Sunday, February 19, 2006

Remembering a legend and cultural icon

The year was 1984 or 1985. It was an early summer Sunday afternoon, and I was laying on my parents' couch, sick with something that had given me a fever. The only thing interesting on TV was a NASCAR race. I had watched NASCAR before, but never closely. I didn't even know who any of the drivers were. So I went about picking out a favorite driver with the logic of a little kid. The car I chose was yellow and blue, just like the colors of my favorite baseball team, the Brewers. The car was sponsored by Wrangler Jeans, the brand of blue jeans my parents bought for me. And the car's driver, Dale Earnhardt, had the same first name as my father. So I watched a race intently for the first time, and my newly minted favorite driver won. I was hooked as a Dale Earnhardt fan from that moment forward.
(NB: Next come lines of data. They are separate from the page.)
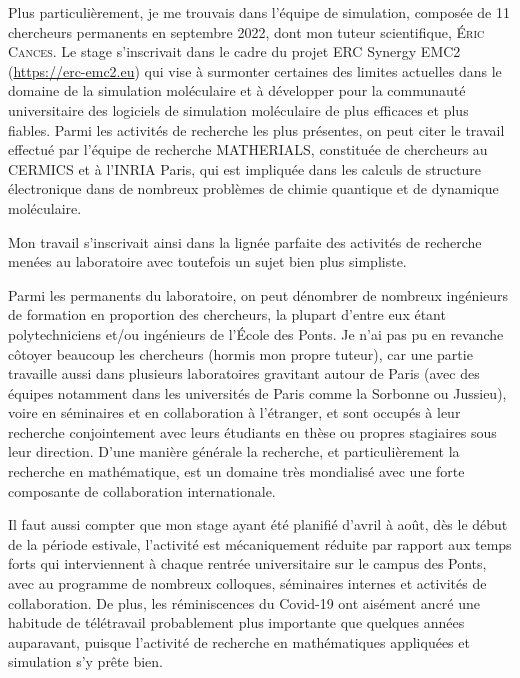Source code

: \documentclass[svgnames,dvipsnames,a4paper,10pt,french]{report}
\begin{document}
Plus particulièrement, je me trouvais dans l'équipe de simulation, composée de 11 chercheurs permanents en septembre 2022, dont mon tuteur scientifique, \textsc{Éric Cances}. Le stage s’inscrivait dans le cadre du projet ERC Synergy EMC2 (\url{https://erc-emc2.eu}) qui vise à surmonter certaines des limites actuelles dans le domaine de la simulation moléculaire et à développer pour la communauté universitaire des logiciels de simulation moléculaire de plus efficaces et plus fiables. Parmi les activités de recherche les plus présentes, on peut citer le travail effectué par l'équipe de recherche MATHERIALS, constituée de chercheurs au CERMICS et à l'INRIA Paris, qui est impliquée dans les calculs de structure électronique dans de nombreux problèmes de  chimie quantique et de dynamique moléculaire.

Mon travail s'inscrivait ainsi dans la lignée parfaite des activités de recherche menées au laboratoire avec toutefois un sujet bien plus simpliste.

Parmi les permanents du laboratoire, on peut dénombrer de nombreux ingénieurs de formation en proportion des chercheurs, la plupart d'entre eux étant polytechniciens et/ou ingénieurs de l'École des Ponts. Je n'ai pas pu en revanche côtoyer beaucoup les chercheurs (hormis mon propre tuteur), car une partie travaille aussi dans plusieurs laboratoires gravitant autour de Paris (avec des équipes notamment dans les universités de Paris comme la Sorbonne ou Jussieu), voire en séminaires et en collaboration à l'étranger, et sont occupés à leur recherche conjointement avec leurs étudiants en thèse ou propres stagiaires sous leur direction. D'une manière générale la recherche, et particulièrement la recherche en mathématique, est un domaine très mondialisé avec une forte composante de collaboration internationale.

Il faut aussi compter que mon stage ayant été planifié d'avril à août, dès le début de la période estivale, l'activité est mécaniquement réduite par rapport aux temps forts qui interviennent à chaque rentrée universitaire sur le campus des Ponts, avec au programme de nombreux colloques, séminaires internes et activités de collaboration. De plus, les réminiscences du Covid-19 ont aisément ancré une habitude de télétravail probablement plus importante que quelques années auparavant, puisque l'activité de recherche en mathématiques appliquées et simulation s'y prête bien.
\end{document}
When I first became an Earnhardt and NASCAR fan back in those days in the mid 1980's, I desperately wanted a Matchbox car of my favorite driver, but they were very hard to come by. A couple of years later I received as a Christmas gift what would be a prized possession-a Dale Earnhardt remote control car. Fast forward to 2001. I was working in retail management at that time, and NASCAR was huge. It seemed the drivers were on every item imaginable, from die cast cars to shirts to playing cards, and we stocked it all. People would figure out when trucks would come into the store and then they'd be their the next morning to get first crack at the new die casts that arrived. In 15 plus years, NASCAR had gone from a southern sport broadcast on WTBS and ESPN to a national past time, and much of that was built on the back of a driver who was now in the twilight of his career: Dale Earnhardt.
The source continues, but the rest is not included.